For Iris, Becca's mother, the Hebrew word machatunim defines the relationship between people whose children marry. But what happens if those children die at the very moment their married life has begun? Does the machatunim relationship endure? Iris's relationship with John's mother Jane has always been awkward; Jane cleans the Copakens' summer home in Red Hook during the summer and serves as caretaker in the winter, when the Copakens head back to Manhattan. Iris and Jane live in different worlds --- Jane resents Iris for her easy wealth and her dubious claim to be part of Red Hook, even though Jane and the other locals would still label her "from away." Iris doesn't understand Jane's brusqueness and can't get over the chip on her shoulder, especially about the financial help the Copakens have always offered John. But now these two women need to find a way to move on --- together, or at least parallel --- as they confront their intertwined losses.

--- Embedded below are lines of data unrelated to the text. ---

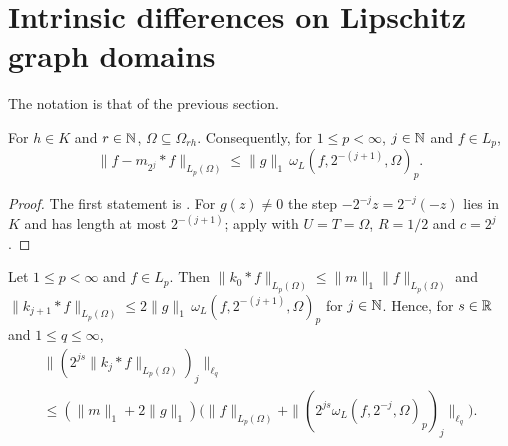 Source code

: \section{Intrinsic differences on Lipschitz graph domains}
\label{sec:graph-intrinsic-differences}

The notation is that of the previous section.

\begin{lemma}
\label{lem:cone-steps}
\leanok
{}
For $h \in K$ and $r \in \mathbb{N}$, $\Omega \subseteq \Omega_{rh}$. Consequently, for
$1 \leq p < \infty$, $j \in \mathbb{N}$ and $f \in L_p$,
\[
  \|f - m_{2^j} * f\|_{L_p(\Omega)} \leq \|g\|_1 \, \omega_L(f, 2^{-(j+1)}, \Omega)_p .
\]
\end{lemma}

\begin{proof}
\leanok
The first statement is . For $g(z) \neq 0$ the step
$-2^{-j} z = 2^{-j} (-z)$ lies in $K$ and has length at most $2^{-(j+1)}$; apply
 with $U = T = \Omega$, $R = 1/2$ and $c = 2^j$.
\end{proof}

\begin{lemma}
\label{lem:intrinsic-upper}
\leanok
{}
Let $1 \leq p < \infty$ and $f \in L_p$. Then
$\|k_0 * f\|_{L_p(\Omega)} \leq \|m\|_1 \|f\|_{L_p(\Omega)}$ and
$\|k_{j+1} * f\|_{L_p(\Omega)} \leq 2 \|g\|_1 \, \omega_L(f, 2^{-(j+1)}, \Omega)_p$ for
$j \in \mathbb{N}$. Hence, for $s \in \mathbb{R}$ and $1 \leq q \leq \infty$,
\begin{multline*}
  \|(2^{js} \|k_j * f\|_{L_p(\Omega)})_j\|_{\ell_q} \\
  \leq (\|m\|_1 + 2 \|g\|_1) \bigl( \|f\|_{L_p(\Omega)}
  + \|(2^{js} \omega_L(f, 2^{-j}, \Omega)_p)_j\|_{\ell_q} \bigr) .
\end{multline*}
\end{lemma}

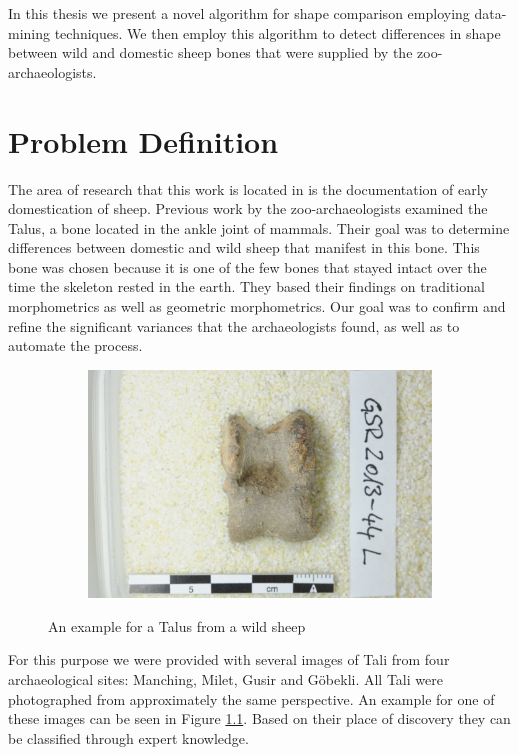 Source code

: \documentclass[pdftex,12pt,a4paper]{report}
\begin{document}
In this thesis we present a novel algorithm for shape comparison employing data-mining techniques. We then employ this algorithm to detect differences in shape between wild and domestic sheep bones that were supplied by the zoo-archaeologists.

\chapter{Problem Definition}
\label{chapter:problem-definition}

The area of research that this work is located in is the documentation of early domestication of sheep. Previous work by the zoo-archaeologists examined the Talus, a bone located in the ankle joint of mammals. Their goal was to determine differences between domestic and wild sheep that manifest in this bone. This bone was chosen because it is one of the few bones that stayed intact over the time the skeleton rested in the earth. They based their findings on traditional morphometrics as well as geometric morphometrics. Our goal was to confirm and refine the significant variances that the archaeologists found, as well as to automate the process.

\begin{figure}[h]
	\centering
	\begin{subfigure}[b]{0.65\textwidth}
		\centering
		\includegraphics[width=.9\linewidth]{img/example.jpg}
	\end{subfigure}
	\caption{An example for a Talus from a wild sheep}
	\label{fig:problem-example}
\end{figure}


For this purpose we were provided with several images of Tali from four archaeological sites: Manching, Milet, Gusir and Göbekli. All Tali were photographed from approximately the same perspective. An example for one of these images can be seen in Figure \ref{fig:problem-example}. Based on their place of discovery they can be classified through expert knowledge.
\end{document}
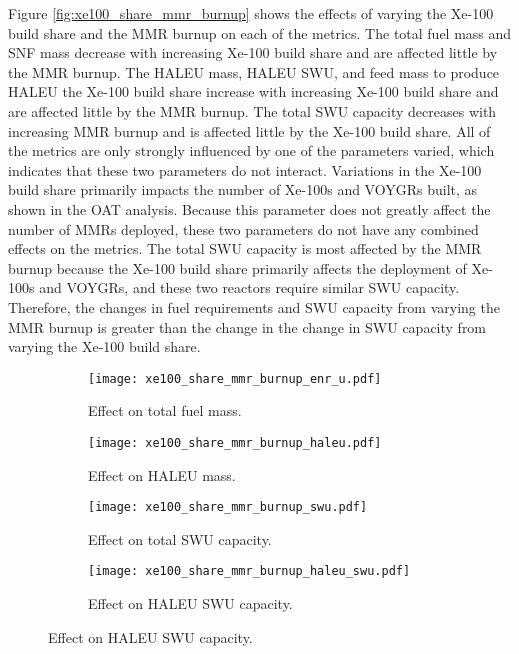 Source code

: Figure \ref{fig:xe100_share_mmr_burnup} shows the effects of varying the 
Xe-100 build share and the \gls{MMR} burnup on each of the metrics. 
The total fuel mass and \gls{SNF} mass decrease with increasing 
Xe-100 build share and are affected little by the \gls{MMR} burnup. The
\gls{HALEU} mass, \gls{HALEU} \gls{SWU}, and feed mass to produce 
\gls{HALEU} the Xe-100 build share  increase with increasing Xe-100 
build share and are affected little by the \gls{MMR} burnup. The total 
\gls{SWU} capacity decreases with increasing \gls{MMR} burnup and is 
affected little by the Xe-100 build share. All of the metrics are only 
strongly influenced by one of the parameters varied, which indicates that 
these two parameters do not interact. Variations in the Xe-100 build 
share primarily impacts the number of Xe-100s and VOYGRs built, as shown 
in the \gls{OAT} analysis. Because this parameter does not greatly affect 
the number of \glspl{MMR} deployed, these two parameters do not have any 
combined effects on the metrics. The total \gls{SWU} capacity is most affected 
by the \gls{MMR} burnup because the Xe-100 build share primarily 
affects the deployment of Xe-100s and VOYGRs, and these two reactors 
require similar \gls{SWU} capacity. Therefore, the changes in fuel 
requirements and \gls{SWU} capacity from varying the \gls{MMR} burnup 
is greater than the change in the change in \gls{SWU} capacity from 
varying the Xe-100 build share. 
\begin{figure}
    \begin{subfigure}[t]{0.48\textwidth}
        \centering
        \texttt{[image: xe100\_share\_mmr\_burnup\_enr\_u.pdf]}
        \caption{Effect on total fuel mass.}
        \label{fig:xe100_share_mmr_burnup_enr_u}
    \end{subfigure}
    \hfill
    \begin{subfigure}[t]{0.48\textwidth}
        \centering
        \texttt{[image: xe100\_share\_mmr\_burnup\_haleu.pdf]}
        \caption{Effect on HALEU mass.}
        \label{fig:xe100_share_mmr_burnup_haleu}
    \end{subfigure}
    
    \begin{subfigure}[t]{0.48\textwidth}
        \centering
        \texttt{[image: xe100\_share\_mmr\_burnup\_swu.pdf]}
        \caption{Effect on total SWU capacity.}
        \label{fig:xe100_share_mmr_burnup_swu}
    \end{subfigure}
    \hfill
    \begin{subfigure}[t]{0.48\textwidth}
        \centering
        \texttt{[image: xe100\_share\_mmr\_burnup\_haleu\_swu.pdf]}
        \caption{Effect on HALEU SWU capacity.}
        \label{fig:xe100_share_mmr_burnup_haleu_swu}
    \end{subfigure}    
\end{figure}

RED HOOK ROAD covers not only the wrenching day of the young couple's death, it also checks in on the families for each of the three subsequent summers, tracing the often winding, backtracking, undeniably hazardous road of grief and sorrow. Iris and her husband Daniel's marriage falters; Iris takes an intense interest in Jane's musically gifted great-niece; and Becca's younger sister, Ruthie, and John's younger brother, Matt, start a tentative love affair of their own, caught between their desire to honor their siblings and their longing to create their own story.
It's evident that Waldman's interest is primarily in the Copaken clan; with the exception of a few powerful scenes near the novel's opening, the narrative unfolds mostly through the points of view of Iris, Daniel, Ruthie and Iris's elderly father. Jane's character is less well developed, perhaps her New England stoicism and fierce working-class pride seeming at times to serve mainly as a foil to Iris's own brand of emotional detachment and self-delusion. The relationships Waldman explores, however, are genuine and complicated, her metaphors --- of boat-building and music-making --- appropriate and true.
The situation Waldman creates in RED HOOK ROAD is obviously extreme, almost unimaginable in its pathos. But this tragedy could, in its way, stand in for the innumerable events --- surprising joys, unpopular choices, tragedies, and setbacks little and big --- that characterize the lives of families all the time.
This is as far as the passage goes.